Si Jénine en arabe est foetus et embryon
Que tu enterres vivant oublieux de l’Histoire
Si la poudre est ton encensoir
Si tes fusées blessent ma nuit sombre

Tes dalles se consolent-elles d’être mes décombres ?

Si le mensonge est ton épine dorsale
Si tu nourris tes racines de mon sang
Si tu caches mon cadavre
Pour étrangler le cri de la terre

Comment peux-tu prétendre qu’elle est ta terre ?

Poème écrit en 2002, lors du siège de Jénine.

Publié dans « Salam Gaza ». Editions Elyzad, Tunis.

Tombeau de Mahmoud Darwich

En mars 2009, le poète Tahar Bekri visite la Palestine.

« Je formule le vœu d’aller sur la tombe de Mahmoud Darwich. Elle est là sur les hauteurs de la ville (1). Mahmoud dort parmi les sapins et les conifères. Un petit mausolée pyramidal en verre est élevé à sa mémoire, entouré de quelques fleurs et couronnes… L’herbe est verte, le jeune olivier, planté récemment, résiste au vent léger. Le soleil est tendre. Le poète repose ici. Ses mots emplissent le lieu. Sa voix audible à travers les pierres. Son souvenir, immense. J’essaie de m’imprégner du paysage qui surplombe la ville. Pas très loin, se trouve le Palais de la culture. Des immeubles sont alignés en face. Le silence règne sur la colline… Les vers de Mahmoud Darwich défient l’occupation, bercent la terre de son amour. Je jette un dernier regard. Dors en paix, Mahmoud, parmi les arbres que tu aimais tant. Tu es chez toi. Tu aurais aimé être enterré en Galilée, peut-être… »
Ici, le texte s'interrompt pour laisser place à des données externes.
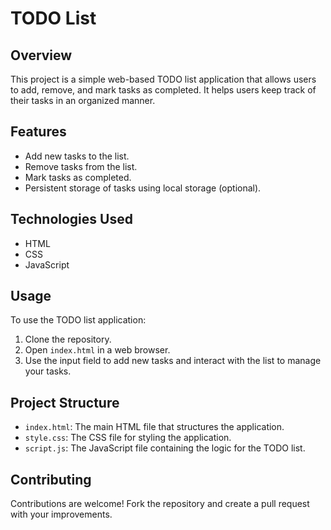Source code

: 

# TODO List

## Overview
This project is a simple web-based TODO list application that allows users to add, remove, and mark tasks as completed. It helps users keep track of their tasks in an organized manner.

## Features
- Add new tasks to the list.
- Remove tasks from the list.
- Mark tasks as completed.
- Persistent storage of tasks using local storage (optional).

## Technologies Used
- HTML
- CSS
- JavaScript

## Usage
To use the TODO list application:
1. Clone the repository.
2. Open `index.html` in a web browser.
3. Use the input field to add new tasks and interact with the list to manage your tasks.

## Project Structure
- `index.html`: The main HTML file that structures the application.
- `style.css`: The CSS file for styling the application.
- `script.js`: The JavaScript file containing the logic for the TODO list.

## Contributing
Contributions are welcome! Fork the repository and create a pull request with your improvements.



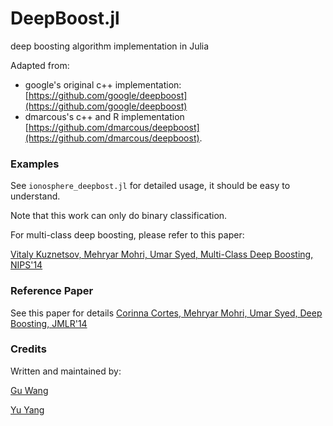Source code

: # DeepBoost.jl
deep boosting algorithm implementation in Julia

Adapted from:
* google's original c++ implementation: [https://github.com/google/deepboost](https://github.com/google/deepboost) 
* dmarcous's c++ and R implementation [https://github.com/dmarcous/deepboost](https://github.com/dmarcous/deepboost).

### Examples
See `ionosphere_deepbost.jl` for detailed usage, it should be easy to understand.

Note that this work can only do binary classification.

For multi-class deep boosting, please refer to this paper:

[Vitaly Kuznetsov, Mehryar Mohri, Umar Syed, Multi-Class Deep Boosting, NIPS'14](https://papers.nips.cc/paper/5514-multi-class-deep-boosting)

### Reference Paper
See this paper for details
[Corinna Cortes, Mehryar Mohri, Umar Syed,  Deep Boosting, JMLR'14](http://www.jmlr.org/proceedings/papers/v32/cortesb14.html)

### Credits
Written and maintained by:

[Gu Wang](https://github.com/wangg12)

[Yu Yang](https://github.com/yangyu12) 
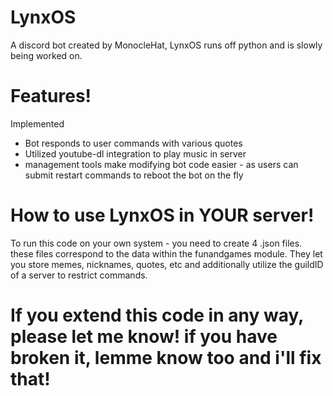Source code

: # LynxOS
A discord bot created by MonocleHat, LynxOS runs off python and is slowly being worked on. 


# Features!
Implemented
- Bot responds to user commands with various quotes
- Utilized youtube-dl integration to play music in server
- management tools make modifying bot code easier - as users can submit restart commands to reboot the bot on the fly

# How to use LynxOS in YOUR server!
To run this code on your own system - you need to create 4 .json files. these files correspond to the data within the funandgames module. They let you store memes, nicknames, quotes, etc and additionally utilize the guildID of a server to restrict commands. 

# If you extend this code in any way, please let me know! if you have broken it, lemme know too and i'll fix that!
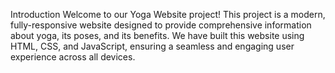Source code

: 

Introduction
Welcome to our Yoga Website project! This project is a modern, fully-responsive website designed to provide comprehensive information about yoga, its poses, and its benefits. We have built this website using HTML, CSS, and JavaScript, ensuring a seamless and engaging user experience across all devices.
Tombeau de Mahmoud Darwich

Tu disais à la pierre inconsolée
« Sur cette terre
Maîtresse de la terre
Il y a ce qui mérite la vie »
Le sapin sourd à la prière
Le thym reclus aux frontières de l’oubli
Combien de murs
Combien de fils barbelés
Faut-il détruire pour confier à la colline
Ceux qui confisquent les oliviers
Séquestrent la lumière
Sombrent dans la cécité du cimetière


Publié dans « Salam Gaza » – voyage en Palestine
Editions Elyzad, 2010, Tunis.

Tahar El BekriTahar Bekri est né en 1951 à Gabès (Tunisie), Tahar Bekri est maître de conférences à l’université de Paris Ouest-Nanterre. Il a publié une vingtaine d’ouvrages, recueils de poésie, livres d’art, essais, dont  » Le Livre du souvenir «  (carnets) paru aux éditions Elyzad en 2007. Son œuvre est traduite dans différentes langues.